Design thinking has various approaches and definitions but most often it’s associated as a methodology for solving complex business problems that lead to innovative new solutions for your customers. One source defines it this way: “Design Thinking draws upon logic, imagination, intuition, and systemic reasoning, to explore possibilities of what could be, and to create desired outcomes that benefit the end user (the customer). A design mindset is not problem-focused, it’s solution focused, and action oriented. It involves both analysis and imagination.”
Some of the most notable influencers in the science of design thinking are The Hasso Plattner Institute of Design at Stanford University, affectionately called the d.school, and the global design firm, IDEO. Together these two institutions have trained and influenced thousands of practitioners of design thinking methodology throughout a wide range of disciplines.
Design thinking is often described as a human-centered, prototype-driven process for problem solving. There are various components of design thinking, but most center around or are adapted from a 5-step approach to problem-solving that involves empathizing, defining, ideating, prototyping, and testing. The website Creativity at Work builds upon these principles in a way that provides an overarching framework for creativity and innovation as follows (ideas adopted, wording changed):
Highlight the challenge: Decide what issue you’re trying to solve as a way to frame up innovation.
Gather data: Research your challenge by gathering everyone touched by the issue to share their story or “paint a picture” of the challenge.

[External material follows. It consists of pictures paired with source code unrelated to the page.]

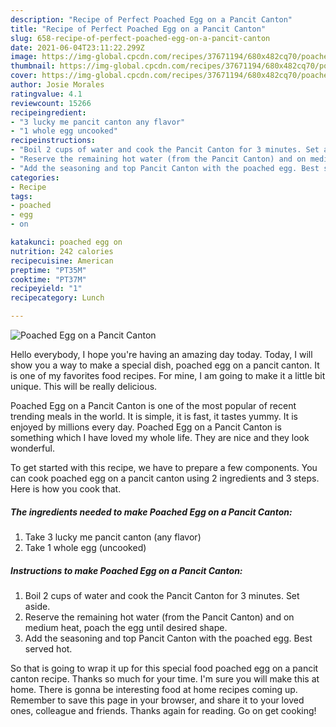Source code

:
 ```yaml
---
description: "Recipe of Perfect Poached Egg on a Pancit Canton"
title: "Recipe of Perfect Poached Egg on a Pancit Canton"
slug: 658-recipe-of-perfect-poached-egg-on-a-pancit-canton
date: 2021-06-04T23:11:22.299Z
image: https://img-global.cpcdn.com/recipes/37671194/680x482cq70/poached-egg-on-a-pancit-canton-recipe-main-photo.jpg
thumbnail: https://img-global.cpcdn.com/recipes/37671194/680x482cq70/poached-egg-on-a-pancit-canton-recipe-main-photo.jpg
cover: https://img-global.cpcdn.com/recipes/37671194/680x482cq70/poached-egg-on-a-pancit-canton-recipe-main-photo.jpg
author: Josie Morales
ratingvalue: 4.1
reviewcount: 15266
recipeingredient:
- "3 lucky me pancit canton any flavor"
- "1 whole egg uncooked"
recipeinstructions:
- "Boil 2 cups of water and cook the Pancit Canton for 3 minutes. Set aside."
- "Reserve the remaining hot water (from the Pancit Canton) and on medium heat, poach the egg until desired shape."
- "Add the seasoning and top Pancit Canton with the poached egg. Best served hot."
categories:
- Recipe
tags:
- poached
- egg
- on

katakunci: poached egg on 
nutrition: 242 calories
recipecuisine: American
preptime: "PT35M"
cooktime: "PT37M"
recipeyield: "1"
recipecategory: Lunch

---
```



![Poached Egg on a Pancit Canton](https://img-global.cpcdn.com/recipes/37671194/680x482cq70/poached-egg-on-a-pancit-canton-recipe-main-photo.jpg)

Hello everybody, I hope you're having an amazing day today. Today, I will show you a way to make a special dish, poached egg on a pancit canton. It is one of my favorites food recipes. For mine, I am going to make it a little bit unique. This will be really delicious.



Poached Egg on a Pancit Canton is one of the most popular of recent trending meals in the world. It is simple, it is fast, it tastes yummy. It is enjoyed by millions every day. Poached Egg on a Pancit Canton is something which I have loved my whole life. They are nice and they look wonderful.


To get started with this recipe, we have to prepare a few components. You can cook poached egg on a pancit canton using 2 ingredients and 3 steps. Here is how you cook that.

<!--inarticleads1-->

##### The ingredients needed to make Poached Egg on a Pancit Canton:

1. Take 3 lucky me pancit canton (any flavor)
1. Take 1 whole egg (uncooked)




<!--inarticleads2-->

##### Instructions to make Poached Egg on a Pancit Canton:

1. Boil 2 cups of water and cook the Pancit Canton for 3 minutes. Set aside.
1. Reserve the remaining hot water (from the Pancit Canton) and on medium heat, poach the egg until desired shape.
1. Add the seasoning and top Pancit Canton with the poached egg. Best served hot.




So that is going to wrap it up for this special food poached egg on a pancit canton recipe. Thanks so much for your time. I'm sure you will make this at home. There is gonna be interesting food at home recipes coming up. Remember to save this page in your browser, and share it to your loved ones, colleague and friends. Thanks again for reading. Go on get cooking!

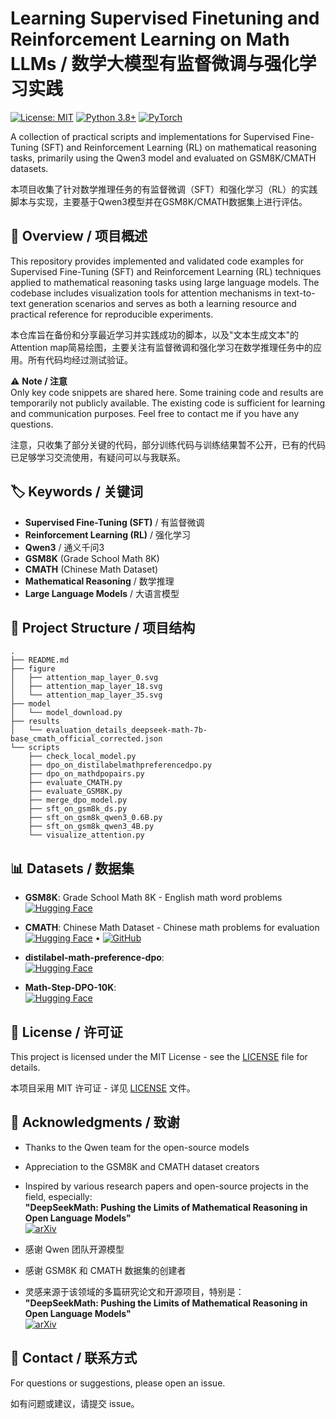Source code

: # Learning Supervised Finetuning and Reinforcement Learning on Math LLMs / 数学大模型有监督微调与强化学习实践

[![License: MIT](https://img.shields.io/badge/License-MIT-yellow.svg)](https://opensource.org/licenses/MIT)
[![Python 3.8+](https://img.shields.io/badge/python-3.8+-blue.svg)](https://www.python.org/downloads/)
[![PyTorch](https://img.shields.io/badge/PyTorch-%23EE4C2C.svg?logo=PyTorch&logoColor=white)](https://pytorch.org/)

A collection of practical scripts and implementations for Supervised Fine-Tuning (SFT) and Reinforcement Learning (RL) on mathematical reasoning tasks, primarily using the Qwen3 model and evaluated on GSM8K/CMATH datasets.

本项目收集了针对数学推理任务的有监督微调（SFT）和强化学习（RL）的实践脚本与实现，主要基于Qwen3模型并在GSM8K/CMATH数据集上进行评估。

## 📖 Overview / 项目概述

This repository provides implemented and validated code examples for Supervised Fine-Tuning (SFT) and Reinforcement Learning (RL) techniques applied to mathematical reasoning tasks using large language models. The codebase includes visualization tools for attention mechanisms in text-to-text generation scenarios and serves as both a learning resource and practical reference for reproducible experiments.

本仓库旨在备份和分享最近学习并实践成功的脚本，以及"文本生成文本"的Attention map简易绘图，主要关注有监督微调和强化学习在数学推理任务中的应用。所有代码均经过测试验证。

⚠️ **Note / 注意**  
Only key code snippets are shared here. Some training code and results are temporarily not publicly available. The existing code is sufficient for learning and communication purposes. Feel free to contact me if you have any questions.

注意，只收集了部分关键的代码，部分训练代码与训练结果暂不公开，已有的代码已足够学习交流使用，有疑问可以与我联系。

## 🏷️ Keywords / 关键词

- **Supervised Fine-Tuning (SFT)** / 有监督微调
- **Reinforcement Learning (RL)** / 强化学习  
- **Qwen3** / 通义千问3
- **GSM8K** (Grade School Math 8K)
- **CMATH** (Chinese Math Dataset)
- **Mathematical Reasoning** / 数学推理
- **Large Language Models** / 大语言模型

## 📁 Project Structure / 项目结构
```
.
├── README.md
├── figure
│   ├── attention_map_layer_0.svg
│   ├── attention_map_layer_18.svg
│   └── attention_map_layer_35.svg
├── model
│   └── model_download.py
├── results
│   └── evaluation_details_deepseek-math-7b-base_cmath_official_corrected.json
└── scripts
    ├── check_local_model.py
    ├── dpo_on_distilabelmathpreferencedpo.py
    ├── dpo_on_mathdpopairs.py
    ├── evaluate_CMATH.py
    ├── evaluate_GSM8K.py
    ├── merge_dpo_model.py
    ├── sft_on_gsm8k_ds.py
    ├── sft_on_gsm8k_qwen3_0.6B.py
    ├── sft_on_gsm8k_qwen3_4B.py
    └── visualize_attention.py
```
## 📊 Datasets / 数据集

- **GSM8K**: Grade School Math 8K - English math word problems  
  [![Hugging Face](https://img.shields.io/badge/%F0%9F%A4%97%20Hugging%20Face-Dataset-blue)](https://huggingface.co/datasets/openai/gsm8k)

- **CMATH**: Chinese Math Dataset - Chinese math problems for evaluation  
  [![Hugging Face](https://img.shields.io/badge/%F0%9F%A4%97%20Hugging%20Face-Dataset-blue)](https://huggingface.co/datasets/weitianwen/cmath) • 
  [![GitHub](https://img.shields.io/badge/GitHub-Repository-black)](https://github.com/XiaoMi/cmath)

- **distilabel-math-preference-dpo**:  
  [![Hugging Face](https://img.shields.io/badge/%F0%9F%A4%97%20Hugging%20Face-Dataset-blue)](https://huggingface.co/datasets/argilla/distilabel-math-preference-dpo)

- **Math-Step-DPO-10K**:  
  [![Hugging Face](https://img.shields.io/badge/%F0%9F%A4%97%20Hugging%20Face-Dataset-blue)](https://huggingface.co/datasets/xinlai/Math-Step-DPO-10K)

## 📜 License / 许可证

This project is licensed under the MIT License - see the [LICENSE](LICENSE) file for details.

本项目采用 MIT 许可证 - 详见 [LICENSE](LICENSE) 文件。

## 🙏 Acknowledgments / 致谢

- Thanks to the Qwen team for the open-source models
- Appreciation to the GSM8K and CMATH dataset creators
- Inspired by various research papers and open-source projects in the field, especially:  
  **"DeepSeekMath: Pushing the Limits of Mathematical Reasoning in Open Language Models"**  
  [![arXiv](https://img.shields.io/badge/arXiv-2402.03300-b31b1b.svg)](https://arxiv.org/abs/2402.03300)

- 感谢 Qwen 团队开源模型
- 感谢 GSM8K 和 CMATH 数据集的创建者
- 灵感来源于该领域的多篇研究论文和开源项目，特别是：  
  **"DeepSeekMath: Pushing the Limits of Mathematical Reasoning in Open Language Models"**  
  [![arXiv](https://img.shields.io/badge/arXiv-2402.03300-b31b1b.svg)](https://arxiv.org/abs/2402.03300)

## 📧 Contact / 联系方式

For questions or suggestions, please open an issue.

如有问题或建议，请提交 issue。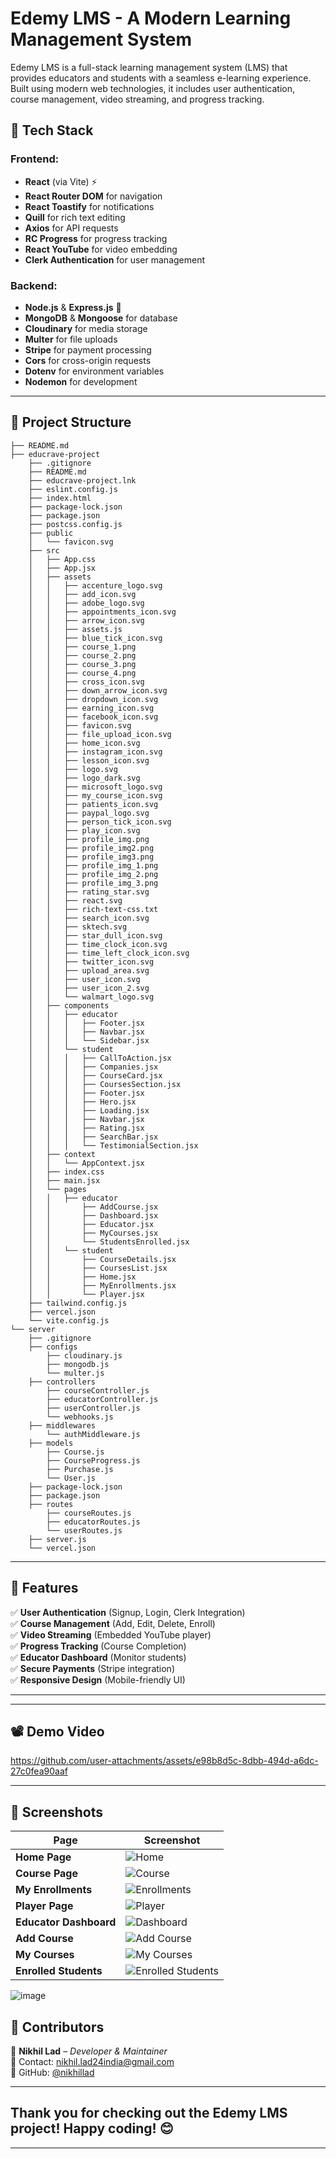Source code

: 
# Edemy LMS - A Modern Learning Management System


Edemy LMS is a full-stack learning management system (LMS) that provides educators and students with a seamless e-learning experience. Built using modern web technologies, it includes user authentication, course management, video streaming, and progress tracking.

## 🚀 Tech Stack

### Frontend:
- **React** (via Vite) ⚡
- **React Router DOM** for navigation
- **React Toastify** for notifications
- **Quill** for rich text editing
- **Axios** for API requests
- **RC Progress** for progress tracking
- **React YouTube** for video embedding
- **Clerk Authentication** for user management

### Backend:
- **Node.js** & **Express.js** 🚀
- **MongoDB** & **Mongoose** for database
- **Cloudinary** for media storage
- **Multer** for file uploads
- **Stripe** for payment processing
- **Cors** for cross-origin requests
- **Dotenv** for environment variables
- **Nodemon** for development

---

## 📂 Project Structure
```
├── README.md
├── educrave-project
    ├── .gitignore
    ├── README.md
    ├── educrave-project.lnk
    ├── eslint.config.js
    ├── index.html
    ├── package-lock.json
    ├── package.json
    ├── postcss.config.js
    ├── public
    │   └── favicon.svg
    ├── src
    │   ├── App.css
    │   ├── App.jsx
    │   ├── assets
    │   │   ├── accenture_logo.svg
    │   │   ├── add_icon.svg
    │   │   ├── adobe_logo.svg
    │   │   ├── appointments_icon.svg
    │   │   ├── arrow_icon.svg
    │   │   ├── assets.js
    │   │   ├── blue_tick_icon.svg
    │   │   ├── course_1.png
    │   │   ├── course_2.png
    │   │   ├── course_3.png
    │   │   ├── course_4.png
    │   │   ├── cross_icon.svg
    │   │   ├── down_arrow_icon.svg
    │   │   ├── dropdown_icon.svg
    │   │   ├── earning_icon.svg
    │   │   ├── facebook_icon.svg
    │   │   ├── favicon.svg
    │   │   ├── file_upload_icon.svg
    │   │   ├── home_icon.svg
    │   │   ├── instagram_icon.svg
    │   │   ├── lesson_icon.svg
    │   │   ├── logo.svg
    │   │   ├── logo_dark.svg
    │   │   ├── microsoft_logo.svg
    │   │   ├── my_course_icon.svg
    │   │   ├── patients_icon.svg
    │   │   ├── paypal_logo.svg
    │   │   ├── person_tick_icon.svg
    │   │   ├── play_icon.svg
    │   │   ├── profile_img.png
    │   │   ├── profile_img2.png
    │   │   ├── profile_img3.png
    │   │   ├── profile_img_1.png
    │   │   ├── profile_img_2.png
    │   │   ├── profile_img_3.png
    │   │   ├── rating_star.svg
    │   │   ├── react.svg
    │   │   ├── rich-text-css.txt
    │   │   ├── search_icon.svg
    │   │   ├── sktech.svg
    │   │   ├── star_dull_icon.svg
    │   │   ├── time_clock_icon.svg
    │   │   ├── time_left_clock_icon.svg
    │   │   ├── twitter_icon.svg
    │   │   ├── upload_area.svg
    │   │   ├── user_icon.svg
    │   │   ├── user_icon_2.svg
    │   │   └── walmart_logo.svg
    │   ├── components
    │   │   ├── educator
    │   │   │   ├── Footer.jsx
    │   │   │   ├── Navbar.jsx
    │   │   │   └── Sidebar.jsx
    │   │   └── student
    │   │   │   ├── CallToAction.jsx
    │   │   │   ├── Companies.jsx
    │   │   │   ├── CourseCard.jsx
    │   │   │   ├── CoursesSection.jsx
    │   │   │   ├── Footer.jsx
    │   │   │   ├── Hero.jsx
    │   │   │   ├── Loading.jsx
    │   │   │   ├── Navbar.jsx
    │   │   │   ├── Rating.jsx
    │   │   │   ├── SearchBar.jsx
    │   │   │   └── TestimonialSection.jsx
    │   ├── context
    │   │   └── AppContext.jsx
    │   ├── index.css
    │   ├── main.jsx
    │   └── pages
    │   │   ├── educator
    │   │       ├── AddCourse.jsx
    │   │       ├── Dashboard.jsx
    │   │       ├── Educator.jsx
    │   │       ├── MyCourses.jsx
    │   │       └── StudentsEnrolled.jsx
    │   │   └── student
    │   │       ├── CourseDetails.jsx
    │   │       ├── CoursesList.jsx
    │   │       ├── Home.jsx
    │   │       ├── MyEnrollments.jsx
    │   │       └── Player.jsx
    ├── tailwind.config.js
    ├── vercel.json
    └── vite.config.js
└── server
    ├── .gitignore
    ├── configs
        ├── cloudinary.js
        ├── mongodb.js
        └── multer.js
    ├── controllers
        ├── courseController.js
        ├── educatorController.js
        ├── userController.js
        └── webhooks.js
    ├── middlewares
        └── authMiddleware.js
    ├── models
        ├── Course.js
        ├── CourseProgress.js
        ├── Purchase.js
        └── User.js
    ├── package-lock.json
    ├── package.json
    ├── routes
        ├── courseRoutes.js
        ├── educatorRoutes.js
        └── userRoutes.js
    ├── server.js
    └── vercel.json

```

---

## 🌟 Features

✅ **User Authentication** (Signup, Login, Clerk Integration)  
✅ **Course Management** (Add, Edit, Delete, Enroll)  
✅ **Video Streaming** (Embedded YouTube player)  
✅ **Progress Tracking** (Course Completion)  
✅ **Educator Dashboard** (Monitor students)  
✅ **Secure Payments** (Stripe integration)  
✅ **Responsive Design** (Mobile-friendly UI)  

---

---

## 📽️ Demo Video

https://github.com/user-attachments/assets/e98b8d5c-8dbb-494d-a6dc-27c0fea90aaf

---

## 📸 Screenshots

| Page | Screenshot |
|------|-----------|
| **Home Page** | ![Home](https://github.com/user-attachments/assets/03cf6bd7-8c30-4817-ad49-4a8fe8000541) |
| **Course Page** | ![Course](https://github.com/user-attachments/assets/e42c2660-8271-42ae-b7e3-c5278b6a9cf1) |
| **My Enrollments** | ![Enrollments](https://github.com/user-attachments/assets/a88cf7c1-cab1-4106-a64d-d7cfd5d9d4b7) |
| **Player Page** | ![Player](https://github.com/user-attachments/assets/cdc8fb2a-6f44-416f-b4bd-2f35b7acfbbd) |
| **Educator Dashboard** | ![Dashboard](https://github.com/user-attachments/assets/6c3bec05-805e-4652-ac51-113fd870b267) |
| **Add Course** | ![Add Course](https://github.com/user-attachments/assets/ee846dba-7b14-4006-ae95-8ff76402ed8d) |
| **My Courses** | ![My Courses](https://github.com/user-attachments/assets/e9f1b602-fc46-4dd7-8833-f1d8b15f43a1) |
| **Enrolled Students** | ![Enrolled Students](https://github.com/user-attachments/assets/6d118429-4aa0-487e-ad6c-1f37af3f9968) |

![image](https://github.com/user-attachments/assets/6eb66c29-6a73-4f98-9c15-7625a903a109)

## 🎯 Contributors

👤 **Nikhil Lad** – *Developer & Maintainer*  
📧 Contact: [nikhil.lad24india@gmail.com](nikhil.lad194@gmail.com)  
🔗 GitHub: [@nikhillad](https://github.com/Gyanthakur)  

---

## Thank you for checking out the **Edemy LMS** project! Happy coding! 😊

---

Restate the challenge: Making sense of everything by looking for challenges, patterns, and overarching themes.
Artful reflection: Encourage “out-of-the-box” thinking, develop aesthetic approaches to the problem, use mind mapping and sketching or painting to approach the problem.
Ideate: This is the crux of the process where you brainstorm and generate as many new innovation seed thoughts as possible. Here you promote shifts in perception and encourage creativity and exploration without any fear of judgment; no idea is too strange or silly.
Evaluate: Choose what your criteria will be for evaluating ideas.
Prototyping: Combine, expand, and refine the ideas to create a visual representation of your product. Get feedback from your group and then present a selection of ideas to your client or stakeholders.
Assess: Gather, and assess feedback from prototype and use this information to refine it!
Implement & Iterate: Create an action-plan for testing your innovation, and then assess the results, improve, and modify as needed.
Innovation is the key watchword in business today. Those who do it will survive and those who don’t won’t. But innovation doesn’t “just happen” nor is it solely the product of genius, talent, or luck (though those qualities help!). Design thinking embodies a unified platform for making innovation work. It represents a set of best practices for complex problem solving that produces optimal results for your clients.
If you haven’t started yet, now is the time to get onboard with a design thinking strategy for your startup, small business, or organization. Make this your New Year’s 2015 business resolution. Not sure how to start? There are good resources out there to kick things off. The Stanford d-school offers a virtual crash course and Silicon Valley Innovation Center also is offering an all-day seminar on “innovation & creativity” February 26, 2015, which you won’t want to miss. Registration is available here. There’s also a helpful free ebook on the topic of design thinking here. Getting started with design thinking is the critical first step. Change is never easy and while there is bound to be uncertainly and discomfort at first, the key is to start today. And then keep right on doing it . . . until innovation and creative design become the essential ingredients of your business strategy and vision.